Mercy For Animals took the footage during the summer. But WHE didn't learn of the video until the first week of September after Canada's CTV W5 program contacted the exchange about the video. In response, the WHE has launched an independent third-party investigation into animal care and transportation practices at one of its assembly yards. WHE said the organization takes responsibility for what happens at its facilities.
“The care and handling of animals is a responsibility we take seriously, and it is paramount that our shortcomings related to animal care are dealt with immediately,” Brent Moen, WHE chairman, said in a statement. “As soon as we heard about potential problems at our assembly yard, we hired two independent third-party experts to come to the facility to review and evaluate our animal handling protocols and employee training procedures.”
WHE was provided a one-time opportunity on Sept. 17 to review the video footage taken at one of its assembly yards during the summer.
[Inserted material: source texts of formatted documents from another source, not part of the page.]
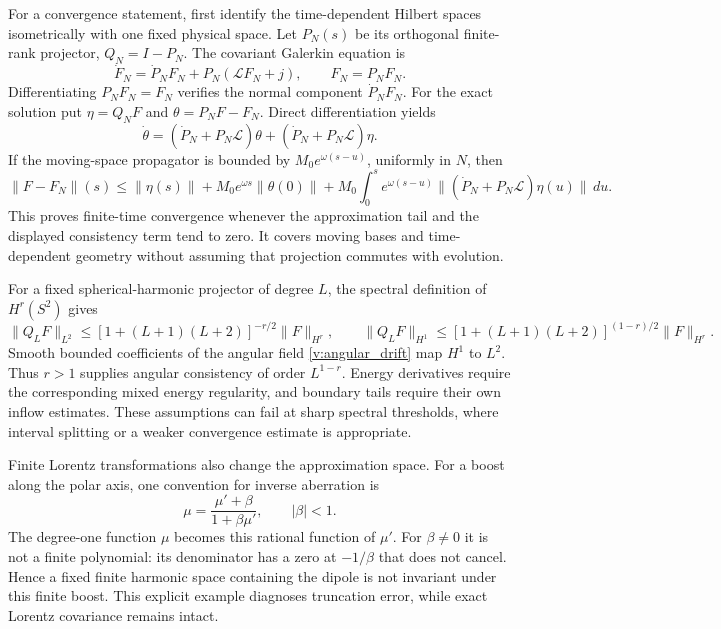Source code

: For a convergence statement, first identify the time-dependent Hilbert spaces isometrically with one fixed physical space. Let $P_N(s)$ be its orthogonal finite-rank projector, $Q_N=I-P_N$. The covariant Galerkin equation is
\begin{equation}
 \dot F_N=\dot P_NF_N+P_N(\mathcal LF_N+j),\qquad F_N=P_NF_N .
 \label{v:projector_galerkin}
\end{equation}
Differentiating $P_NF_N=F_N$ verifies the normal component $\dot P_NF_N$.
For the exact solution put $\eta=Q_NF$ and $\theta=P_NF-F_N$. Direct differentiation yields
\begin{equation}
 \dot\theta=(\dot P_N+P_N\mathcal L)\theta+
 (\dot P_N+P_N\mathcal L)\eta .
 \label{v:galerkin_error}
\end{equation}
If the moving-space propagator is bounded by $M_0e^{\omega(s-u)}$, uniformly in $N$, then
\begin{equation}
 \|F-F_N\|(s)\le\|\eta(s)\|+
 M_0e^{\omega s}\|\theta(0)\|+
 M_0\int_0^se^{\omega(s-u)}
 \|(\dot P_N+P_N\mathcal L)\eta(u)\|\,du .
 \label{v:galerkin_convergence}
\end{equation}
This proves finite-time convergence whenever the approximation tail and the displayed consistency term tend to zero. It covers moving bases and time-dependent geometry without assuming that projection commutes with evolution.

For a fixed spherical-harmonic projector of degree $L$, the spectral definition of $H^r(S^2)$ gives
\begin{equation}
 \|Q_LF\|_{L^2}\le[1+(L+1)(L+2)]^{-r/2}\|F\|_{H^r},\qquad
 \|Q_LF\|_{H^1}\le[1+(L+1)(L+2)]^{(1-r)/2}\|F\|_{H^r}.
 \label{v:harmonic_tail}
\end{equation}
Smooth bounded coefficients of the angular field \eqref{v:angular_drift} map $H^1$ to $L^2$. Thus $r>1$ supplies angular consistency of order $L^{1-r}$. Energy derivatives require the corresponding mixed energy regularity, and boundary tails require their own inflow estimates. These assumptions can fail at sharp spectral thresholds, where interval splitting or a weaker convergence estimate is appropriate.

Finite Lorentz transformations also change the approximation space. For a boost along the polar axis, one convention for inverse aberration is
\begin{equation}
 \mu=\frac{\mu'+\beta}{1+\beta\mu'},\qquad |\beta|<1 .
 \label{v:aberration}
\end{equation}
The degree-one function $\mu$ becomes this rational function of $\mu'$. For $\beta\ne0$ it is not a finite polynomial: its denominator has a zero at $-1/\beta$ that does not cancel. Hence a fixed finite harmonic space containing the dipole is not invariant under this finite boost. This explicit example diagnoses truncation error, while exact Lorentz covariance remains intact.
Moen agreed to appear on camera with W5 immediately after viewing the videos.
WHE said the undercover video is part of a larger investigation being done by Mercy For Animals and the television network. The Canadian Food Inspection Agency was unable to view the video because the owners of the video refused to send it to the agency, thus preventing CFIA from carrying out a "proper and detailed investigation". However, CFIA launched an internal investigation.
"CFIA management has met with all inspection staff in the area to reinforce our values of courage, rigor and respect," the agency said in a statement. "We have also taken this opportunity to discuss with staff our ongoing expectation that animal-welfare responsibilities be carried out in a compassionate and respectful manner."